*Activity*. Would you count the lines in the material below that include the string "features"? Only the number is needed.

□ □ □

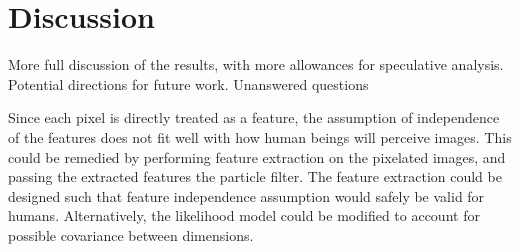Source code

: \section*{Discussion}

More full discussion of the results, with more allowances for speculative
analysis.  Potential directions for future work.  Unanswered questions

Since each pixel is directly treated as a feature, the assumption of
independence of the features does not fit well with how human beings will
perceive images.  This could be remedied by performing feature extraction on the
pixelated images, and passing the extracted features the particle filter.  The
feature extraction could be designed such that feature independence assumption
would safely be valid for humans. Alternatively, the likelihood model could be
modified to account for possible covariance between dimensions.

□ □ □

*Exercise response*. 2